A luminous thing
I am making up for lost poetry Fridays but there are things I need to learn from Robert Frost. I was reading last night haphazardly through A Book of Luminous Things, collated by Czeslaw Milosz, who won a Nobel Prize for literature (after I was done with trying to word the story of The Fall for 5-9 year olds). It is a book full of strange and different international poetry, translated from Polish, Chinese, Swedish, just to name a few. Some of them are illuminate something, for me, and some of them remain impenetrable (as of last night). I came across one and thought ‘oh that one is grand’ only to discover that it is written by good old Robert Frost.
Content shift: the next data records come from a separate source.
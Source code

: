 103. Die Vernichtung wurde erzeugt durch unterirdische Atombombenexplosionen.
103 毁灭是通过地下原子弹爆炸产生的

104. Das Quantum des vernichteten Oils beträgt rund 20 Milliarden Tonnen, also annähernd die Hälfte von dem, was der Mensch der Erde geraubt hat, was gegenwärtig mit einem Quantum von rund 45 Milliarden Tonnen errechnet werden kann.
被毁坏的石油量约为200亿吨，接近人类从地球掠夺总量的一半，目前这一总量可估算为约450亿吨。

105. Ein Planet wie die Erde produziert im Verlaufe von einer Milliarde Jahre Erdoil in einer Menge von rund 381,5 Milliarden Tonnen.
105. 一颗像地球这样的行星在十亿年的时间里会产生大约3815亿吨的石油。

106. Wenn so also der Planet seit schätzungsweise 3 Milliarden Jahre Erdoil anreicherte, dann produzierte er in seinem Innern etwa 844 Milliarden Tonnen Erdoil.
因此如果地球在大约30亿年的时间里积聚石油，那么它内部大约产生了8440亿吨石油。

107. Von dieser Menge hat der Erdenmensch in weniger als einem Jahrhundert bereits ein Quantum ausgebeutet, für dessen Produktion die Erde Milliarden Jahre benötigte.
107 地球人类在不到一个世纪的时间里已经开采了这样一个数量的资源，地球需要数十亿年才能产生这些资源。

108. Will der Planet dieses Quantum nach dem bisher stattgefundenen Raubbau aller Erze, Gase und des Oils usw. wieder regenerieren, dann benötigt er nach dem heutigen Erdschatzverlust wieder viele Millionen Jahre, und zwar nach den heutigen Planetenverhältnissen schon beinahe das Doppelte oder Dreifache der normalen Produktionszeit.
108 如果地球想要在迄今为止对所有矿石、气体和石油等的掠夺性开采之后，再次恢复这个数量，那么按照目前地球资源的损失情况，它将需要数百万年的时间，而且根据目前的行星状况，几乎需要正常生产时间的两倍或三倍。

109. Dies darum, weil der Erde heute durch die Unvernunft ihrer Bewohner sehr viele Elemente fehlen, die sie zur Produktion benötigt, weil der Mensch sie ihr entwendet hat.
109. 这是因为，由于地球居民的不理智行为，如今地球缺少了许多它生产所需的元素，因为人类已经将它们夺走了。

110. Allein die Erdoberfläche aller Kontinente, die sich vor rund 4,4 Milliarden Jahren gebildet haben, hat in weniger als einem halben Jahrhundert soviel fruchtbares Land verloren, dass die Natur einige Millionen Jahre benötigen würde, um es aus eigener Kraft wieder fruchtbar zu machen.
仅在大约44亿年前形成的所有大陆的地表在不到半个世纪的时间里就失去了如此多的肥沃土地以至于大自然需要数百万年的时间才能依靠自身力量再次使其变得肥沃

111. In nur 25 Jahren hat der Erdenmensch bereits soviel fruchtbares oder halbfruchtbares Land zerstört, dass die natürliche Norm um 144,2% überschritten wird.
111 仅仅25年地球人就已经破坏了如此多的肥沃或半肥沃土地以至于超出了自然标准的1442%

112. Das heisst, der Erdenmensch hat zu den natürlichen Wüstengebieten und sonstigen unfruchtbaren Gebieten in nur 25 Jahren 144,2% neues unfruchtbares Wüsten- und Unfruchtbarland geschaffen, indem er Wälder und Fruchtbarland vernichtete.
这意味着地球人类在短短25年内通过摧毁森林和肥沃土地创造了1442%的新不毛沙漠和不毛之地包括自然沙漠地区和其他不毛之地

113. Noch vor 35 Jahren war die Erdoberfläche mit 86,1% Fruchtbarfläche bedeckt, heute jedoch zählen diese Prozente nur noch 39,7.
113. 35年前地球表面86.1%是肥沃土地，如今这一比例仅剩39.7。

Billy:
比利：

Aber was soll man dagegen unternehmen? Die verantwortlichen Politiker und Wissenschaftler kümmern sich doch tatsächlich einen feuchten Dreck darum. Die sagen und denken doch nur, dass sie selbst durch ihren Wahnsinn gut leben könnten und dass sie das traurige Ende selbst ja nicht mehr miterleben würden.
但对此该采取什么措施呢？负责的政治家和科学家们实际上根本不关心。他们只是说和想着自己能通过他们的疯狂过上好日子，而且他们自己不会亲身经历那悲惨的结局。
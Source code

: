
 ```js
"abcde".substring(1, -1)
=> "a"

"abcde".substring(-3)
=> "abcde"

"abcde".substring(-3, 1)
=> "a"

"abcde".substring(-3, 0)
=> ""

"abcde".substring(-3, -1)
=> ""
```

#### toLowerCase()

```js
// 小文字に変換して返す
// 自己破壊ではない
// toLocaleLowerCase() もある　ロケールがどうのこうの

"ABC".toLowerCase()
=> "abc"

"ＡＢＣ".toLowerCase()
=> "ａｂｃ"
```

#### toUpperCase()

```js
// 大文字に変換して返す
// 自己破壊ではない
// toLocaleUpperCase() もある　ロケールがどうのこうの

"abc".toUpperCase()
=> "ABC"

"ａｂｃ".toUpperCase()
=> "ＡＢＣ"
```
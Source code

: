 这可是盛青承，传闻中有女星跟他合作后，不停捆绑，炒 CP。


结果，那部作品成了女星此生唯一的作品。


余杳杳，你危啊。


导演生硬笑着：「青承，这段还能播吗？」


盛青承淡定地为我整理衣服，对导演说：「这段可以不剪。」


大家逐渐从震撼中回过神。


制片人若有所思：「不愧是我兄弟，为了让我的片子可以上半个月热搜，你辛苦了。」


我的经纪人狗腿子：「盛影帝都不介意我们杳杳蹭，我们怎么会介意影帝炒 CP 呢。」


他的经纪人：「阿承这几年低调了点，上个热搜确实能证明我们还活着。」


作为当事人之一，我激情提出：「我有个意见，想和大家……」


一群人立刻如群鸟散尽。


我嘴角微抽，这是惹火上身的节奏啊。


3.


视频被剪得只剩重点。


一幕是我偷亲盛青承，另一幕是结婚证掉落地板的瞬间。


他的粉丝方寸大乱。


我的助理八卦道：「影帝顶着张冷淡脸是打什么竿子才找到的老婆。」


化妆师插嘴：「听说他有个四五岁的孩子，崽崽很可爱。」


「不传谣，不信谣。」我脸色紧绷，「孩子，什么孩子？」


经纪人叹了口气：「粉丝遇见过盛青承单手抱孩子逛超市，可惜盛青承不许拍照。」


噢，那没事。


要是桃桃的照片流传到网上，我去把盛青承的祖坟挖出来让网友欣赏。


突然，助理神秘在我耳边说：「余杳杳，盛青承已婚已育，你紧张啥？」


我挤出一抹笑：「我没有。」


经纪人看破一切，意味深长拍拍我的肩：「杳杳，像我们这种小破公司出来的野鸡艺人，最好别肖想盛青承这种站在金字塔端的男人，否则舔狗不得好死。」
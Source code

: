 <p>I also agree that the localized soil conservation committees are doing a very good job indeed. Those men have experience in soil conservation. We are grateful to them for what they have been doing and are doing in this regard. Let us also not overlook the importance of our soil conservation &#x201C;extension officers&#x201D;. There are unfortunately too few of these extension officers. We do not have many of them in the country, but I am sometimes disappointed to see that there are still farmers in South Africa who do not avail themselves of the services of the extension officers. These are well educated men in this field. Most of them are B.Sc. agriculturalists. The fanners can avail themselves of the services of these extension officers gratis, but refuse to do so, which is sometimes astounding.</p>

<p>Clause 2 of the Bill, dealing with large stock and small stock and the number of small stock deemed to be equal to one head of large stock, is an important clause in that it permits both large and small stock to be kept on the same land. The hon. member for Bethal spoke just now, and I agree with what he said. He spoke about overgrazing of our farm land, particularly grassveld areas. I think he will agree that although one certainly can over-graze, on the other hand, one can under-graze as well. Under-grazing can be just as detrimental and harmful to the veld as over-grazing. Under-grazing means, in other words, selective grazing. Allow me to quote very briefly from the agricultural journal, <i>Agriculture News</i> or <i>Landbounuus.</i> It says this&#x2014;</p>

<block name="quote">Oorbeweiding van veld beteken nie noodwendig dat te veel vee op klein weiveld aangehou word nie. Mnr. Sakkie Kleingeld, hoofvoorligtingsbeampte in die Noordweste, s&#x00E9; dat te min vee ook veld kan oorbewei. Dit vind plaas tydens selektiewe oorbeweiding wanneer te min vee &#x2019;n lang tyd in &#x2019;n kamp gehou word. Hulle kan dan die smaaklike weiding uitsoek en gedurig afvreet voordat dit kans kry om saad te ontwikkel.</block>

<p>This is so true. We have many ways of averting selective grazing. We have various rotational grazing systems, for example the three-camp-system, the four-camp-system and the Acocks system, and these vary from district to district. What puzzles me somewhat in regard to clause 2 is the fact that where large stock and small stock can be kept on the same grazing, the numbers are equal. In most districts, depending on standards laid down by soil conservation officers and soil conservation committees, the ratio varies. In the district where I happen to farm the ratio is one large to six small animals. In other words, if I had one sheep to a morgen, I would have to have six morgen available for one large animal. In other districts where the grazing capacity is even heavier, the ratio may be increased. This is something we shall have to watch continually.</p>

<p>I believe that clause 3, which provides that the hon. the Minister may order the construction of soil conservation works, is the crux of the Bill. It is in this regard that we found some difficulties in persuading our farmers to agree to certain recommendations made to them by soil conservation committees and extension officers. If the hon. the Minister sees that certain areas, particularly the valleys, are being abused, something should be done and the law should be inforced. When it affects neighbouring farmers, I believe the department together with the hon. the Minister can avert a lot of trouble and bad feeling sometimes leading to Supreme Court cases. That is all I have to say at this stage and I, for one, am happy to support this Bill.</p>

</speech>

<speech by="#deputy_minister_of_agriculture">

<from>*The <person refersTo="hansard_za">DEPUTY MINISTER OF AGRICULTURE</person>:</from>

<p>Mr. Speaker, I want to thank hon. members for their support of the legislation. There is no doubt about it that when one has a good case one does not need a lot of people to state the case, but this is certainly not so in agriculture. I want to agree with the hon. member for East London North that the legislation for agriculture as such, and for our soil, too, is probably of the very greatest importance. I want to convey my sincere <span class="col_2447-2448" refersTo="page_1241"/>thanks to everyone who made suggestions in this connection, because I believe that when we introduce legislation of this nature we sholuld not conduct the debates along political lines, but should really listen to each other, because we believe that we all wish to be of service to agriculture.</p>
It’s about an echo and a deer and so much more than an echo and a deer. (And it gathered further luminosity in my mind, and another rather more literal meaning, after reading Genesis 2:18-23.)
The Most of It
He thought he kept the universe alone;
For all the voice in answer he could wake
Was but the mocking echo of his own
From some tree-hidden cliff across the lake.
Some morning from the boulder-broken beach
He would cry out on life, that what it wants
Is not its own love back in copy speech,
But counter-love, original response.
And nothing ever came of what he cried
Unless it was the embodiment that crashed
In the cliff’s talus on the other side,
And then in the far-distant water splashed,
But after a time allowed for it to swim,
Instead of proving human when it neared
And someone else additional to him,
As a great buck it powerfully appeared,
Pushing the crumpled water up ahead,
And landed pouring like a waterfall,
And stumbled through the rocks with horny tread,
And forced the underbrush – and that was all.